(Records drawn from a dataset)
•••••

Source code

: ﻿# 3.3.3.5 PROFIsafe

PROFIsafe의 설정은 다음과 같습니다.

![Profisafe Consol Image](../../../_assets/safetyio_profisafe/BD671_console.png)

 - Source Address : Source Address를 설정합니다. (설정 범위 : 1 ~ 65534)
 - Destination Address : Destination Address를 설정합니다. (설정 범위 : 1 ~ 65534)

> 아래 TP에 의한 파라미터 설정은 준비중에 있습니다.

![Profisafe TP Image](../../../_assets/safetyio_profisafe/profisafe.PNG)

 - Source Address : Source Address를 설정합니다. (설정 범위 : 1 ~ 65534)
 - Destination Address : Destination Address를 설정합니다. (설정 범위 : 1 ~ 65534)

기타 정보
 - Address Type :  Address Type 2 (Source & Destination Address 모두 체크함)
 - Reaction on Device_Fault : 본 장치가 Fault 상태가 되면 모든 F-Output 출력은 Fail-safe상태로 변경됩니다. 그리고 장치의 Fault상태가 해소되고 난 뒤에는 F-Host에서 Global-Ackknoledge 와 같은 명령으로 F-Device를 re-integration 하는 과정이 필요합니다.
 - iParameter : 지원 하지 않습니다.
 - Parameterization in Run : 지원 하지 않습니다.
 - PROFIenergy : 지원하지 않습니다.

•••••

* **INSTRUCTIONS TO FOLLOW**
Each line above that has "Source" adds one to the count; say the final count with no other text.

* **TASK OUTPUT**
4